Like being cremated in the shower and toilet block of a campsite.

She put her arm around her grandson’s shoulders and looked down at him. He stopped moving about and smiled up at her. She smiled back, pleased that he was settling.

They then both turned towards the crematorium as they heard organ music playing to mark the end of the funeral service and, within a minute, the doors had been opened.

They put on a good do, she thought, when one of their own dies. Is killed. Murdered. Police officers lining either side of the road up to the crematorium. A guard of honour. The Constabulary drape over the coffin. Bearers. The attendance of the good and the great, including the Chief Constable herself.

The full works. For all the world to see.

More for themselves, she thought, than for Roger Gayther or his loved ones.

To show how kind and caring they all were.

She watched as the mourners came out of the crematorium. The family and personal friends first, no more than half a dozen by the look of things. The police officers inside, who would have filled most of the building, holding back.

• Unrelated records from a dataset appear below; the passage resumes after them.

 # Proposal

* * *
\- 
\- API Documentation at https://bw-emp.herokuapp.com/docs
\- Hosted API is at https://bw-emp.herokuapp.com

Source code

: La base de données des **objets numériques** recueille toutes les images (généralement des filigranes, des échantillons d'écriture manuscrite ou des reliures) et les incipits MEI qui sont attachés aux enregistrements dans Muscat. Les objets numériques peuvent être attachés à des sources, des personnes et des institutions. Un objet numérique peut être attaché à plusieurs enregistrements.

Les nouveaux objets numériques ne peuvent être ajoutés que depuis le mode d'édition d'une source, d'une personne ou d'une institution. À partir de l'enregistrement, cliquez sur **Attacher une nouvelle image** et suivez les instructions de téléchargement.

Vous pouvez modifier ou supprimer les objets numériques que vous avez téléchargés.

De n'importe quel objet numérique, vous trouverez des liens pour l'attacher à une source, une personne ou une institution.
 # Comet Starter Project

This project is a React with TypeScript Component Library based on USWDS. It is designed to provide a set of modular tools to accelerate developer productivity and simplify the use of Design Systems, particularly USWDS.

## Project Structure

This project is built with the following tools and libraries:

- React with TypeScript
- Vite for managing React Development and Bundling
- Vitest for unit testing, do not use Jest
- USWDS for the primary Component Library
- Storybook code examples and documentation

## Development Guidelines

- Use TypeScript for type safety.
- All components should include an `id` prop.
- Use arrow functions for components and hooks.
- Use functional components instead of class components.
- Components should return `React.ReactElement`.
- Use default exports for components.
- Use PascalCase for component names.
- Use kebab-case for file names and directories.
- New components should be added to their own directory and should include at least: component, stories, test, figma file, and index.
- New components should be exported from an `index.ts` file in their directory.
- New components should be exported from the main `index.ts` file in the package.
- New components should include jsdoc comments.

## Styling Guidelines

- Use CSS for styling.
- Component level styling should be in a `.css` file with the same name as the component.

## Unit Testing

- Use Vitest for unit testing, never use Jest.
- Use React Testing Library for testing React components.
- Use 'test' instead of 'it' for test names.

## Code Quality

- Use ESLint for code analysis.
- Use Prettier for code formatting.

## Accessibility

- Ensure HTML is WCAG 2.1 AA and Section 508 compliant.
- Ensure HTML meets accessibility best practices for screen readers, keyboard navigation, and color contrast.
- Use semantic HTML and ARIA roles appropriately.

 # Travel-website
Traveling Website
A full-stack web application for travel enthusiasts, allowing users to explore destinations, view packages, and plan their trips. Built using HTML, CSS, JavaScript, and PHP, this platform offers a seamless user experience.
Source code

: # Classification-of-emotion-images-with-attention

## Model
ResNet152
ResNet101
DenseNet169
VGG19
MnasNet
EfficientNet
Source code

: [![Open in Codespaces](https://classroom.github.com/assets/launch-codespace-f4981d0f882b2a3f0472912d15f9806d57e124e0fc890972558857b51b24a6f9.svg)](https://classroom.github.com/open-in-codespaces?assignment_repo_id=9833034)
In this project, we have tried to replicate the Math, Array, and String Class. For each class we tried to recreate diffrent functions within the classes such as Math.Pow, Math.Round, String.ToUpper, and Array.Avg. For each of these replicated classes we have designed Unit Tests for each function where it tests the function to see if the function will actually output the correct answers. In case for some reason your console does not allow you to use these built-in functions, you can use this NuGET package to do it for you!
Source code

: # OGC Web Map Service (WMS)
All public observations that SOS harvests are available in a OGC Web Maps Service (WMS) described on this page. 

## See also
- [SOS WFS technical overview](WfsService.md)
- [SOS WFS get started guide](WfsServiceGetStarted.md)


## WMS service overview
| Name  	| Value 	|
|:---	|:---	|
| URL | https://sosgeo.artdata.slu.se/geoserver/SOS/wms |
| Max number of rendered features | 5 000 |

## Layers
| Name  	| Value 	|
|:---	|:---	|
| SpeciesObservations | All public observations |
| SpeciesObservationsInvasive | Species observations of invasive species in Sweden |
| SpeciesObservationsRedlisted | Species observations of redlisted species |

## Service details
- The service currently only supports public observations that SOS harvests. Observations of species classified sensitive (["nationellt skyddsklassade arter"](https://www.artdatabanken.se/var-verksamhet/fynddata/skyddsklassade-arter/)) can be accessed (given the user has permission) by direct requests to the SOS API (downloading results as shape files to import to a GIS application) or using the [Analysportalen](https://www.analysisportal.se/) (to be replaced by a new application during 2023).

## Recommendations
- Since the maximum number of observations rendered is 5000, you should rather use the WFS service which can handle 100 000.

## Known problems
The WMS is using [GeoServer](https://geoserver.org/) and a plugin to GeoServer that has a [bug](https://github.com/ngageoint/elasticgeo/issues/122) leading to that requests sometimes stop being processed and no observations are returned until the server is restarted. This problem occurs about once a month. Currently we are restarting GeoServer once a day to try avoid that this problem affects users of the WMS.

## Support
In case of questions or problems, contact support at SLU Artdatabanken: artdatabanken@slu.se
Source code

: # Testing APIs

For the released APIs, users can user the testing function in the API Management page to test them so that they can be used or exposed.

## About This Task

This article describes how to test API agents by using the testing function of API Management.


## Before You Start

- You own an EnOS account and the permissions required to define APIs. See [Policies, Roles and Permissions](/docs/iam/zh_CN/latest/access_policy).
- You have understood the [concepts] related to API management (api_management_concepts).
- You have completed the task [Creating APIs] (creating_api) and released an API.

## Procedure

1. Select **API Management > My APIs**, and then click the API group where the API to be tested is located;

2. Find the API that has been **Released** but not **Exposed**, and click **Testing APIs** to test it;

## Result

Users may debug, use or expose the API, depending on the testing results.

A vicar to one side of the doors, commiserating, shaking hands, saying a few words. Opposite him, a tall, fair-haired man in a charcoal grey suit echoing the vicar’s words and actions. He looked familiar.

She suddenly saw Georgia pushing herself out in a wheelchair – her β€œrocket chair”, as she called it. The latest model, for sure.

The vicar bending, saying a few words, shaking Georgia’s outstretched hand.

Then an unexpected embrace from the sandy-haired man, a long conversation, so it seemed, as the police officers inside the crematorium lined up waiting to file out. And then Georgia was through and away.